What is needed
From the entries that follow, reproduce exactly and only the lines from the line with "###### update:2018-06-02 10:26" to the line with "Добре документовано, що", endpoints included.

______

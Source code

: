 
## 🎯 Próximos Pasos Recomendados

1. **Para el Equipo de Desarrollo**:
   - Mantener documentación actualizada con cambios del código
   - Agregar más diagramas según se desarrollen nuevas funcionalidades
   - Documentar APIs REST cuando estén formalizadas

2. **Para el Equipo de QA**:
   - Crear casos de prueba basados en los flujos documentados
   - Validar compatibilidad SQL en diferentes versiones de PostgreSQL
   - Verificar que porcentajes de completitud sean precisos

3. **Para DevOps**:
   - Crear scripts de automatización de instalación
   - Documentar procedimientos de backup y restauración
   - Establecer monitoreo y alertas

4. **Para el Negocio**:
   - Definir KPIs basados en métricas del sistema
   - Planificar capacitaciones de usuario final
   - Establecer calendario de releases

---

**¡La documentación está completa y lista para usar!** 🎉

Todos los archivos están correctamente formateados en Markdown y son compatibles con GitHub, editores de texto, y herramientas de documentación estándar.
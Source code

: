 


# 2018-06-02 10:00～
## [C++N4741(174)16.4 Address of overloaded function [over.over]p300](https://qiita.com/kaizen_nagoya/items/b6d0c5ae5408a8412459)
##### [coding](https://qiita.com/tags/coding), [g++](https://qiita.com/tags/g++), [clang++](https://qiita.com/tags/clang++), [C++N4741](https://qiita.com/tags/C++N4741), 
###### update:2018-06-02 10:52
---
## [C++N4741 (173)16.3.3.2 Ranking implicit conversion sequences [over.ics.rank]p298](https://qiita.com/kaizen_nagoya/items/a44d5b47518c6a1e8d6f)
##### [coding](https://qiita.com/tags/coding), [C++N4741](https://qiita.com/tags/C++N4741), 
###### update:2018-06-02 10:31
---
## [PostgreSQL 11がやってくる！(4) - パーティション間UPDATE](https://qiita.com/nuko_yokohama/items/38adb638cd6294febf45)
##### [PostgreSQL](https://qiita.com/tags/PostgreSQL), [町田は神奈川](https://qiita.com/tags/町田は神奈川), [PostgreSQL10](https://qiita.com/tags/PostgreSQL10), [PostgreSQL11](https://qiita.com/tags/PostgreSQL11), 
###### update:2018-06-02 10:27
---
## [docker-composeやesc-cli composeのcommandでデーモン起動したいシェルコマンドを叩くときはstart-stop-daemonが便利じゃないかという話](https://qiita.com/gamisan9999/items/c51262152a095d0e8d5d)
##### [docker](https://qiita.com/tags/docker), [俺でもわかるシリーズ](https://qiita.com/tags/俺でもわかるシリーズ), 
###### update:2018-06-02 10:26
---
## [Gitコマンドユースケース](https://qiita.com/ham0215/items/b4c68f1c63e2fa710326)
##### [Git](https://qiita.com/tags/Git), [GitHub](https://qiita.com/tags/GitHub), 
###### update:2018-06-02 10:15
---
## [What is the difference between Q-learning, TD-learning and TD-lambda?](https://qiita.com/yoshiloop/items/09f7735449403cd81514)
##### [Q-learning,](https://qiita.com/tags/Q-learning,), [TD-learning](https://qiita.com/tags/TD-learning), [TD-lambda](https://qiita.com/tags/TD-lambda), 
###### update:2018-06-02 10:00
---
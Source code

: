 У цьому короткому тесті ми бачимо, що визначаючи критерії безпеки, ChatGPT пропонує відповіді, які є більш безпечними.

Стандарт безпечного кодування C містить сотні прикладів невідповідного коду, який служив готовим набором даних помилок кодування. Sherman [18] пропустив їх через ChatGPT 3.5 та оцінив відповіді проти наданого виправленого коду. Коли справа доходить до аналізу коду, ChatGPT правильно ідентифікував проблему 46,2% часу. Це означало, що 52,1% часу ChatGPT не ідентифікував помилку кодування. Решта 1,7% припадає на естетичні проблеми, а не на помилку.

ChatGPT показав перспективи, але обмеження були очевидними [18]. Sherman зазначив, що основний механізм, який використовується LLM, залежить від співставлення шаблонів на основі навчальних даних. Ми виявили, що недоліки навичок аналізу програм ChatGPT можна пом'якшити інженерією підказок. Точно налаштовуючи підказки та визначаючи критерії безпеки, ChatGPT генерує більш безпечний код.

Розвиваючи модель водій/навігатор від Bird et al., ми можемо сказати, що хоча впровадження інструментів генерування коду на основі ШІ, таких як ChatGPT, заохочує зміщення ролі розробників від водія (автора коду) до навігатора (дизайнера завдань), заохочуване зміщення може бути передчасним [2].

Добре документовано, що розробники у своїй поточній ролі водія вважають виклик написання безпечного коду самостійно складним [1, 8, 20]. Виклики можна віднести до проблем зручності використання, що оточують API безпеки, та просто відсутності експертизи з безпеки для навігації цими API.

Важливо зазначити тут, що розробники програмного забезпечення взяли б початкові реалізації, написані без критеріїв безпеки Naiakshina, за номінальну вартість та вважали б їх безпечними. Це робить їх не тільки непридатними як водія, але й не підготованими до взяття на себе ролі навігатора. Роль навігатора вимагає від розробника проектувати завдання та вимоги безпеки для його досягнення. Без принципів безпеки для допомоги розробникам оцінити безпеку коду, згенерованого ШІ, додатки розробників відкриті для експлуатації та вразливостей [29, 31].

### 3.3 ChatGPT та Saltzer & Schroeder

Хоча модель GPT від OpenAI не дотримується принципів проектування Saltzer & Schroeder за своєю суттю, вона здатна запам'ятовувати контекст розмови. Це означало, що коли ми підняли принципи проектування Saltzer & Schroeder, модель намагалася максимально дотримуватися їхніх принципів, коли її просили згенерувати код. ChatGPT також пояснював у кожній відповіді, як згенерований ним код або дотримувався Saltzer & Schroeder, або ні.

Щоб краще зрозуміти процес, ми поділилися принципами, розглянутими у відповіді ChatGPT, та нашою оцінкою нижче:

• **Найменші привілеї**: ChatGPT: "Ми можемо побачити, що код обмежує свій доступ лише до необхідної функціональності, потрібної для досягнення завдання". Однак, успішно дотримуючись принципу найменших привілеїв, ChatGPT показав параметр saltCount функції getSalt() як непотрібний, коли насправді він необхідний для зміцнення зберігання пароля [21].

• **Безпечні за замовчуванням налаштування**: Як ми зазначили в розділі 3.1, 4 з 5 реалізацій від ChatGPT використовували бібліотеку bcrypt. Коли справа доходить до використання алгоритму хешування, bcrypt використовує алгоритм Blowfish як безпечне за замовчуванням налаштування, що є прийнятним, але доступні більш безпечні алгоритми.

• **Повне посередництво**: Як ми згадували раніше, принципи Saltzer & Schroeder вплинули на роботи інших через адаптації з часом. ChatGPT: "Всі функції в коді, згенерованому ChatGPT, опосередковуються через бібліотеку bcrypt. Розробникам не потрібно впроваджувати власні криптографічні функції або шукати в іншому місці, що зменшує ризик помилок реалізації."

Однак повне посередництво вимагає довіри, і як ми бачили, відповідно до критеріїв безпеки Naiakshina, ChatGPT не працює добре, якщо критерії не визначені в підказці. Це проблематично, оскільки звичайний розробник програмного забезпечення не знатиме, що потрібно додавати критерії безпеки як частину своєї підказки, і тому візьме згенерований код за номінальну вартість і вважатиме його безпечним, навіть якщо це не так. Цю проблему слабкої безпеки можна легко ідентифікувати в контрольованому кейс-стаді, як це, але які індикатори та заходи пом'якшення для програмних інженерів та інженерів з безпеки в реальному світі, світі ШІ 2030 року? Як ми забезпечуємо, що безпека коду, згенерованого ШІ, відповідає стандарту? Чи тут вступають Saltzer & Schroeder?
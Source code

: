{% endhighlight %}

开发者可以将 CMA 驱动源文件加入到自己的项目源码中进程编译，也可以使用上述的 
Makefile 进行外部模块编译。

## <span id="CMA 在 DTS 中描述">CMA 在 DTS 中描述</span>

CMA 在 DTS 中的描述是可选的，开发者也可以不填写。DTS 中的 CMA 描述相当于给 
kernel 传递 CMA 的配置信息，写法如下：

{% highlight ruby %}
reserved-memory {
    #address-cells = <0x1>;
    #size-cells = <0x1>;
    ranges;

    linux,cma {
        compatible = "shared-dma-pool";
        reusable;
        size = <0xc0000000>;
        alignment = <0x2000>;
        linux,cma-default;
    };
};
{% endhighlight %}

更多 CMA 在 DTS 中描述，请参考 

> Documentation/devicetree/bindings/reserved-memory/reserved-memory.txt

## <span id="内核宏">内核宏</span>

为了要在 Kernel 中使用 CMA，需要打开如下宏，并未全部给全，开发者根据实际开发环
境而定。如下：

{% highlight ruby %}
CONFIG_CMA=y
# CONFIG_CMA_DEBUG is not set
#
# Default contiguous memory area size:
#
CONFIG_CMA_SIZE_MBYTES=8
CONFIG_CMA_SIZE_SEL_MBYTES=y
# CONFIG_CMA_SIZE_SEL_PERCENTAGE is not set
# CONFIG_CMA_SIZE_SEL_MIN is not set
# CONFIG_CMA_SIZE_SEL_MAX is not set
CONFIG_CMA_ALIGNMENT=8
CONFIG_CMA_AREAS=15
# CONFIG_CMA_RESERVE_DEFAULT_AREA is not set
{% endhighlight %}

______

Solved problem
###### update:2018-06-02 10:26
---
## [Gitコマンドユースケース](https://qiita.com/ham0215/items/b4c68f1c63e2fa710326)
##### [Git](https://qiita.com/tags/Git), [GitHub](https://qiita.com/tags/GitHub), 
###### update:2018-06-02 10:15
---
## [What is the difference between Q-learning, TD-learning and TD-lambda?](https://qiita.com/yoshiloop/items/09f7735449403cd81514)
##### [Q-learning,](https://qiita.com/tags/Q-learning,), [TD-learning](https://qiita.com/tags/TD-learning), [TD-lambda](https://qiita.com/tags/TD-lambda), 
###### update:2018-06-02 10:00
---
Source code

: У цьому короткому тесті ми бачимо, що визначаючи критерії безпеки, ChatGPT пропонує відповіді, які є більш безпечними.

Стандарт безпечного кодування C містить сотні прикладів невідповідного коду, який служив готовим набором даних помилок кодування. Sherman [18] пропустив їх через ChatGPT 3.5 та оцінив відповіді проти наданого виправленого коду. Коли справа доходить до аналізу коду, ChatGPT правильно ідентифікував проблему 46,2% часу. Це означало, що 52,1% часу ChatGPT не ідентифікував помилку кодування. Решта 1,7% припадає на естетичні проблеми, а не на помилку.

ChatGPT показав перспективи, але обмеження були очевидними [18]. Sherman зазначив, що основний механізм, який використовується LLM, залежить від співставлення шаблонів на основі навчальних даних. Ми виявили, що недоліки навичок аналізу програм ChatGPT можна пом'якшити інженерією підказок. Точно налаштовуючи підказки та визначаючи критерії безпеки, ChatGPT генерує більш безпечний код.

Розвиваючи модель водій/навігатор від Bird et al., ми можемо сказати, що хоча впровадження інструментів генерування коду на основі ШІ, таких як ChatGPT, заохочує зміщення ролі розробників від водія (автора коду) до навігатора (дизайнера завдань), заохочуване зміщення може бути передчасним [2].

Добре документовано, що розробники у своїй поточній ролі водія вважають виклик написання безпечного коду самостійно складним [1, 8, 20]. Виклики можна віднести до проблем зручності використання, що оточують API безпеки, та просто відсутності експертизи з безпеки для навігації цими API.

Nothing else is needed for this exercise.